L'agente regrette aussi le manque de visibilité dans le millefeuille de dispositifs mis en place par le gouvernement pendant la crise, comme l'aide financière octroyée aux demandeurs d'emploi de moins de 26 ans. "On a eu un afflux de jeunes qui voulaient en bénéficier, mais l'un des critères est d'être en accompagnement renforcé par Pôle emploi ou par la mission locale. Les conditions ne sont pas très claires", note Nadia*

"La peur de ne pas retrouver un emploi"

"On est au front face aux demandeurs d'emploi et on n'a pas forcément toutes les billes, appuie Véronique*, agente de gestion des droits en Alsace depuis six ans. On est nous-mêmes dans un climat anxiogène lié à la pandémie et on se prend la peur, l'anxiété et l'agressivité de ceux qui ont peur de ne pas retrouver un emploi." Si le nombre de signalements pour des agressions ou des incivilités en 2020 est moins élevé qu'en 2019 (9 000 contre 10 000, mais les agences ont été fermées deux mois en 2020), il a nettement augmenté en 2021 depuis l'assassinat de la conseillère à Valence. "En trois jours, on a eu le même nombre de signalements qu'en un mois", résume Marthe*, conseillère dans les Hauts-de-France et élue au CSE. Le sentiment d'insécurité, déjà présent, s'est accru. 

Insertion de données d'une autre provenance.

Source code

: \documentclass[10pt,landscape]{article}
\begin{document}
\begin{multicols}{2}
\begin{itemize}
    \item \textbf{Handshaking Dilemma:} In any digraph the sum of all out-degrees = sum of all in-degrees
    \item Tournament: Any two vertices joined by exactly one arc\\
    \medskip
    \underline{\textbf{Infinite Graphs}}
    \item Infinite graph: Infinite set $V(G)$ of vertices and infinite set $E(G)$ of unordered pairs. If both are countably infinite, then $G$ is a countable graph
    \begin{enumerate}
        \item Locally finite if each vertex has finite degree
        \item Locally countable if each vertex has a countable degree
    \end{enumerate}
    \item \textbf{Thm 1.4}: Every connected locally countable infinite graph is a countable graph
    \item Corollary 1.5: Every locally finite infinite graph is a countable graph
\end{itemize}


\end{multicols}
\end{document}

"Ce drame nous a touchés mais malheureusement, il ne nous a pas étonnés. On s'est tous dit 'Un jour, ça arrivera', et ça y est, c'est arrivé", s'attriste Manon*, dans le Lot-et-Garonne. Margot*, en Bourgogne-Franche-Comté, ne s'était pourtant jamais sentie en danger à l'accueil durant ses quatorze années d'expérience. "C'est toujours un poste que j'ai tenu avec plaisir. Même si une personne arrivait un peu énervée, j'ai toujours réussi à désamorcer et à trouver une solution. Après le confinement, on a l'impression que les gens sont devenus fous." La jeune femme a notamment eu le droit à un doigt d'honneur et à un geste d'égorgement. Elle est en arrêt pour dépression depuis le mois de novembre. 

Le plus dur à venir ? 

Pour Carine*, conseillère placement depuis une dizaine d'années en Auvergne-Rhône-Alpes, ce genre d'agressions est le fait d'une minorité qui souffre parfois de problèmes psychiatriques. A l'entendre, la culture du risque fait partie du métier. "Vous ne laissez jamais une agrafeuse traîner sur votre bureau." Elle concède que l'agressivité est plus fréquente ces derniers temps. 

"Il y a encore quinze jours, je me suis fait traiter de 'Grosse merde' à l'accueil."

Carine*, conseillère en Auvergne-Rhône-Alpes

à franceinfo

Si elle salue les mesures pour renforcer la sécurité des agences, Carine* met en garde : "Il ne faut pas qu'on se bunkerise, on est un service public." Un avis partagé par Thomas*, dans son agence du Sud : "Certains agents voudraient des portiques de sécurité. Mais tout le monde sonnerait, on n'est pas à l'aéroport !" Pour certains, comme Jeanne* dans le Rhône, "ce sont des effectifs qu'il nous faut". Les portefeuilles de demandeurs d'emploi à suivre sont toujours beaucoup plus épais que prévu. Et ils risquent d'exploser avec la crise économique à venir. "Il y a le chômage partiel, mais quand ça va s'arrêter... Les gens craignent que les licenciements s'intensifient, s'inquiète Manon*, dans le Lot-et-Garonne. Ce n'est pas encore le tsunami, mais ça risque d'arriver."